|Publication number||US5896177 A|
|Application number||US 08/805,333|
|Publication date||Apr 20, 1999|
|Filing date||Feb 24, 1997|
|Priority date||Feb 24, 1996|
|Publication number||08805333, 805333, US 5896177 A, US 5896177A, US-A-5896177, US5896177 A, US5896177A|
|Original Assignee||Samsung Electronics Co., Ltd.|
|Export Citation||BiBTeX, EndNote, RefMan|
|Patent Citations (5), Referenced by (26), Classifications (13), Legal Events (4)|
|External Links: USPTO, USPTO Assignment, Espacenet|
This application makes reference to, incorporates the same herein, and claims all benefits accruing under 35 U.S.C §119 from an application entitled Device For Controlling An Aspect Ratio In TV-Monitor Integrated Wide Screen Receiver earlier filed in the Korean Industrial Property Office on Feb. 24, 1996, and there duly assigned Ser. No. 96-4539 by that Office.
1. Field of the Invention
The present invention relates to a device for controlling an aspect ratio in a TV-monitor integrated wide screen receiver. Specifically, this invention is a device for preventing horizontal distortion of a 4×3 picture displayed on a 16×9 wide screen monitor by controlling a sampling clock speed with a phase-locked loop system.

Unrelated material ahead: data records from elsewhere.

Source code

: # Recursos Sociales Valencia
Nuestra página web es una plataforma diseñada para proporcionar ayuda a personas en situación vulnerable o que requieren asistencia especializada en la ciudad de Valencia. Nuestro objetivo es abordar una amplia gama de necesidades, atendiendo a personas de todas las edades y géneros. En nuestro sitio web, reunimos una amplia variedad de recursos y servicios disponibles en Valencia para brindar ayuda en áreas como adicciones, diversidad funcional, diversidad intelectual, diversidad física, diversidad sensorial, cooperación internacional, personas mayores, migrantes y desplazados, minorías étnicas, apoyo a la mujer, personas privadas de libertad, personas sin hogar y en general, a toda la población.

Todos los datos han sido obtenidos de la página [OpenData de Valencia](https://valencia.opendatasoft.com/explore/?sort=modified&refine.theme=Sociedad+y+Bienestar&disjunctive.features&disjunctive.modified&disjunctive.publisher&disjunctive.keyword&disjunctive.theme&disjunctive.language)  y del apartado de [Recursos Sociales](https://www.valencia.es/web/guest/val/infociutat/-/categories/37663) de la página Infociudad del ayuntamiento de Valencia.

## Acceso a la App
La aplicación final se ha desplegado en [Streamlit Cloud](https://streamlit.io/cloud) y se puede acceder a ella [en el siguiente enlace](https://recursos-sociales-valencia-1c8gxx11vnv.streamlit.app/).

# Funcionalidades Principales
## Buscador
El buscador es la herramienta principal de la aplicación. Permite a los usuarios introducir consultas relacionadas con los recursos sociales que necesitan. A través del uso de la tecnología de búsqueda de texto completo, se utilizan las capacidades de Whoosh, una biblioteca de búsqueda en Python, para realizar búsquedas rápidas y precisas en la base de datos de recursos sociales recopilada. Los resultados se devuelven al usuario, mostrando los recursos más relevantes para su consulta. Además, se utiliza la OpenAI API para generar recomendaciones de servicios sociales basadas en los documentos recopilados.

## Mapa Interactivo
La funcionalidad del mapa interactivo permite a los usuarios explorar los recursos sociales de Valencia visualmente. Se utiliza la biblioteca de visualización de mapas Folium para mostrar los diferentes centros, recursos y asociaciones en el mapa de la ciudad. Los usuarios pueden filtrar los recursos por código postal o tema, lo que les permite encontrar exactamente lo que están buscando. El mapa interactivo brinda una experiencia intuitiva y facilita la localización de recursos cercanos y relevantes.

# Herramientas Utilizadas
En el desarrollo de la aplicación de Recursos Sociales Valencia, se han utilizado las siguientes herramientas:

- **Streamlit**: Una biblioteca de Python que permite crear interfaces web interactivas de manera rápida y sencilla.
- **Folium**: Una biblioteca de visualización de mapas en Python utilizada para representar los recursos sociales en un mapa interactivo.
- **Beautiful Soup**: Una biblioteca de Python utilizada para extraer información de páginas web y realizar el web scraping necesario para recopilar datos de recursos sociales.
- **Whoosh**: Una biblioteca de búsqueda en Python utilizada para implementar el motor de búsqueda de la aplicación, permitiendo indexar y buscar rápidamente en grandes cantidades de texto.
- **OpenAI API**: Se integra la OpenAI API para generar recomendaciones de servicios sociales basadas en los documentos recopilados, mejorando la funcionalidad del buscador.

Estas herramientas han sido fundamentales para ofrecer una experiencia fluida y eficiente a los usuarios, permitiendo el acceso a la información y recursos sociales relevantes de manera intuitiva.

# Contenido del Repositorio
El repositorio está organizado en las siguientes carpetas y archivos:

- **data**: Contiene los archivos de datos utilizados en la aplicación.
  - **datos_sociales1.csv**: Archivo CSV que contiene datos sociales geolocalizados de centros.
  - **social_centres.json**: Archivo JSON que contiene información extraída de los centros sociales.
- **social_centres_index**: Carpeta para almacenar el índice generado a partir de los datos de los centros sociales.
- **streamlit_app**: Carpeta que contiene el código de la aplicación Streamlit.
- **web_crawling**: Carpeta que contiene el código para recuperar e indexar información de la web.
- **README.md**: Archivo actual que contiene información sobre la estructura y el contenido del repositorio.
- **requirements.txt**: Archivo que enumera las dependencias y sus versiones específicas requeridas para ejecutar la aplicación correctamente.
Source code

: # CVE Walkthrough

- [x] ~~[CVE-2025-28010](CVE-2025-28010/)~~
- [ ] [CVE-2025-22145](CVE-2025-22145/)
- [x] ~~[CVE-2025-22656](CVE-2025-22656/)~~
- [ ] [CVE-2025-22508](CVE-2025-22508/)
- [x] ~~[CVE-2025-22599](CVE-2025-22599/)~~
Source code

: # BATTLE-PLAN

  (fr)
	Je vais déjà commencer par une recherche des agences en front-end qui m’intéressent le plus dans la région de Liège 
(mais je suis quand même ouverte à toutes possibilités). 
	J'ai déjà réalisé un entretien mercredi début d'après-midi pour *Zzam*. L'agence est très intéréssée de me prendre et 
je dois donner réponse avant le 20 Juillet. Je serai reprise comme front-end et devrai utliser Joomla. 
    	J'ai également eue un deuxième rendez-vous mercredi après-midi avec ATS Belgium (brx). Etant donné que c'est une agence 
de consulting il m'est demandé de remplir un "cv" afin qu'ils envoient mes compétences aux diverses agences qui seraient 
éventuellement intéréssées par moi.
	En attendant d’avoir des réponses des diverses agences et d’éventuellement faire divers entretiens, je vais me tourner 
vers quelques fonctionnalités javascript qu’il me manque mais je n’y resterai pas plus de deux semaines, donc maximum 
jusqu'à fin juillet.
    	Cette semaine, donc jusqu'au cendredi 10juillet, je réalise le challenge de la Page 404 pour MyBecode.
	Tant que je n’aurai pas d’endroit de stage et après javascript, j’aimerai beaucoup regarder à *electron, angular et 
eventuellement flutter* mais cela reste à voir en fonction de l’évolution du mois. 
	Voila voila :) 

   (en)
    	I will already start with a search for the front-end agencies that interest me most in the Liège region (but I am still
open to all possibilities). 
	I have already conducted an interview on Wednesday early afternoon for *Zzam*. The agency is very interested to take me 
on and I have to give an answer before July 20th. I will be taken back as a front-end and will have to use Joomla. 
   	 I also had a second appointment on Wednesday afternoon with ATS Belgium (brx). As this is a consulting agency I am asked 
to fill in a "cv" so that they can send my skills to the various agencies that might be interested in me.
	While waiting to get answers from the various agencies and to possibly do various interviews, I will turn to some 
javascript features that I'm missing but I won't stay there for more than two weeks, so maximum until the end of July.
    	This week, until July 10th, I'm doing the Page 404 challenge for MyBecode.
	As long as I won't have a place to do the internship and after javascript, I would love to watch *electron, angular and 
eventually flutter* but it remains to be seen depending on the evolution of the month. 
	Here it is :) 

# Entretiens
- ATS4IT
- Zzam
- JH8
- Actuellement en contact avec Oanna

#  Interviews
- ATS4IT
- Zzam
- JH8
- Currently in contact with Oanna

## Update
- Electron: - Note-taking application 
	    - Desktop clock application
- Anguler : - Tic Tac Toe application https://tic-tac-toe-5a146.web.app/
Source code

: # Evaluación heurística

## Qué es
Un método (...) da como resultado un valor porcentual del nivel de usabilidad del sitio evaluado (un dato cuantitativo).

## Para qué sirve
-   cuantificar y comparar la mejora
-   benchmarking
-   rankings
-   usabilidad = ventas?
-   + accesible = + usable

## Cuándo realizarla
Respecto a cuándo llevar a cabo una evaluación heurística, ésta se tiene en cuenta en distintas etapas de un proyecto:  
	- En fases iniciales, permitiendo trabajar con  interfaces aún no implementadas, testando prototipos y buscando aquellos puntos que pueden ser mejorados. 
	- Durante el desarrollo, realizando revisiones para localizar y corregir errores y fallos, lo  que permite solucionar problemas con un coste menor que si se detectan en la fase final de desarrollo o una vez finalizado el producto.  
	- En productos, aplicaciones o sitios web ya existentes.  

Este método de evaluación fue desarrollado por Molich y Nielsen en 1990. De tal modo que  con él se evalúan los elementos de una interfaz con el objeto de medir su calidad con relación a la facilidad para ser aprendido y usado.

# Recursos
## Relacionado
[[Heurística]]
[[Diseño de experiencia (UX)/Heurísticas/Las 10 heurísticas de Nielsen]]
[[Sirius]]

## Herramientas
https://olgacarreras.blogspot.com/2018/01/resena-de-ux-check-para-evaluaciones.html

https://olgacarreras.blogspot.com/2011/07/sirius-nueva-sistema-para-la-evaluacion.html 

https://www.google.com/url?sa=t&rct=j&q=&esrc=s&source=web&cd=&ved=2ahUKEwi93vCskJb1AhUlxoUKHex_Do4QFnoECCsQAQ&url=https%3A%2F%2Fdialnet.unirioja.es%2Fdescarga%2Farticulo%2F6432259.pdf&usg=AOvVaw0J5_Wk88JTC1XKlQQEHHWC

2. Discussion of Related Art
Conventionally, a monitor is similar to a TV receiver from which an antenna unit for receiving waves from a broadcasting station and a tuner unit for processing the waves from a TV receiver are removed. Component video signals and synchronous signals are transmitted to the monitor. The video signals are red (R), green (G), and blue (B) signals. The synchronous signals are horizontal (H) and vertical (V) signals. Composite video and synchronous signals are transmitted to the TV receiver. In a component method, horizontal and vertical frequencies of a picture are flexibly selected, so high resolution can be established. In a TV receiver, a signal band and horizontal and vertical deflection frequencies are determined according to known signaling systems such as NTSC, PAL, and SECAM. A composite method is limited in video signals, horizontal frequency, vertical frequency, video band, color carriers, and horizontal/vertical deflection frequencies so that it is not possible to freely choose frequencies.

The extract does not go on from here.